Também o prazo para a transferência de competências na área da Educação termina no final do mês. Mas, ao contrário da Saúde, o processo parece reunir mais consenso, tirando algumas exceções. Os autarcas de Lisboa e Porto pediram numa carta ao primeiro-ministro para prorrogar o prazo de entrega das competências no processo de descentralização. Rui Moreira, presidente da Câmara do Porto, admitiu interpor uma providência cautelar. Carlos Moedas, autarca de Lisboa, disse esta terça-feira esperar pelo novo Governo para discutir os montantes.
Exercer com dignidade
Ricardo Rio, presidente da Câmara de Braga, também não aceita as competências na área da Saúde enquanto os valores que o Estado tem de transferir para os municípios não forem revistos. "No caso da Educação, o processo foi pacífico. Fizemos trabalho de preparação e estamos com condições responsáveis de poder corresponder", aponta.
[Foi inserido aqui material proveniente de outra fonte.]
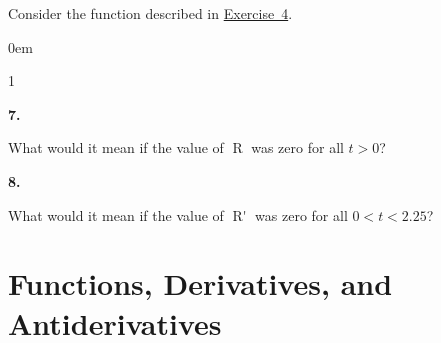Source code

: \documentclass[12pt,]{book}
\newcommand{\lt}{<}
\newcommand{\gt}{>}
\theoremstyle{plain}
\theoremstyle{definition}
\numberwithin{equation}{section}
\newenvironment{exercisegroup}%
{\medskip\noindent}%
{\par\bigskip}%
\newlength{\exercisegroupindent}%
\newlength{\exercisegroupitemwidth}%
\newenvironment{exercisegrouplist}%
{\vspace{-\partopsep}%
\begin{adjustwidth}{\exercisegroupindent}{0em}}%
{\end{adjustwidth}%
\vspace{-\partopsep}%
\vspace{\baselineskip}}%
\newenvironment{exercisegroupbycol}[1]%
{\begin{exercisegrouplist}%
\vspace{-\multicolsep}%
\begin{multicols}{#1}%
\setlength{\parindent}{0em}%
\setlength{\exercisegroupitemwidth}{\linewidth}}%
{\end{multicols}%
\vspace{-\multicolsep}%
\end{exercisegrouplist}}%
\newenvironment{exercisegroupitem}[1]%
{\begin{minipage}[t]{\exercisegroupitemwidth}
\vspace{0pt}%
{\bfseries#1}%
\rule{0pt}{\baselineskip}}{\strut%
\end{minipage}%
\hspace{\columnsep}}%
\providecommand\phantomsection{}
\newcommand{\fe}[2]{\mathop{{#1}{\left(#2\right)}}}
\newcommand{\fd}[1]{#1'}
\begin{document}
\begin{exercisegroup}%
Consider the function described in \hyperref[exercise-bathtub-rate]{Exercise~4}.%
\begin{exercisegroupbycol}{1}%
\begin{exercisegroupitem}{7. }\phantomsection\hypertarget{exercise-143}{\null}
What would it mean if the value of \(\fe{R}{t}\) was zero for all \(t\gt0\)?%
\end{exercisegroupitem}%
\par%
\begin{exercisegroupitem}{8. }\phantomsection\hypertarget{exercise-144}{\null}
What would it mean if the value of \(\fe{\fd{R}}{t}\) was zero for all \(0\lt t\lt2.25\)?%
\end{exercisegroupitem}%
\par%
\end{exercisegroupbycol}%
\end{exercisegroup}%
\typeout{************************************************}
\typeout{************************************************}
\chapter[Functions, Derivatives, and Antiderivatives]{Functions, Derivatives, and Antiderivatives}\label{chapter-functions-derivatives-antiderivatives}
\typeout{************************************************}
\typeout{************************************************}
\end{document}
Basílio Horta, autarca eleito pelo PS para Sintra, junta-se ao coro de críticas. "Não podemos assinar um acordo em que os custos das tarefas que nos querem transferir estão calculadas em 2018. Não podemos aceitar competências que sabemos que não vamos poder exercer com dignidade", refere. Já Fernando Ruas, presidente da Câmara de Viseu, diz que a "Saúde é uma área sensível que não pode ser transferida sem uma discussão ampla e uma aceitação total".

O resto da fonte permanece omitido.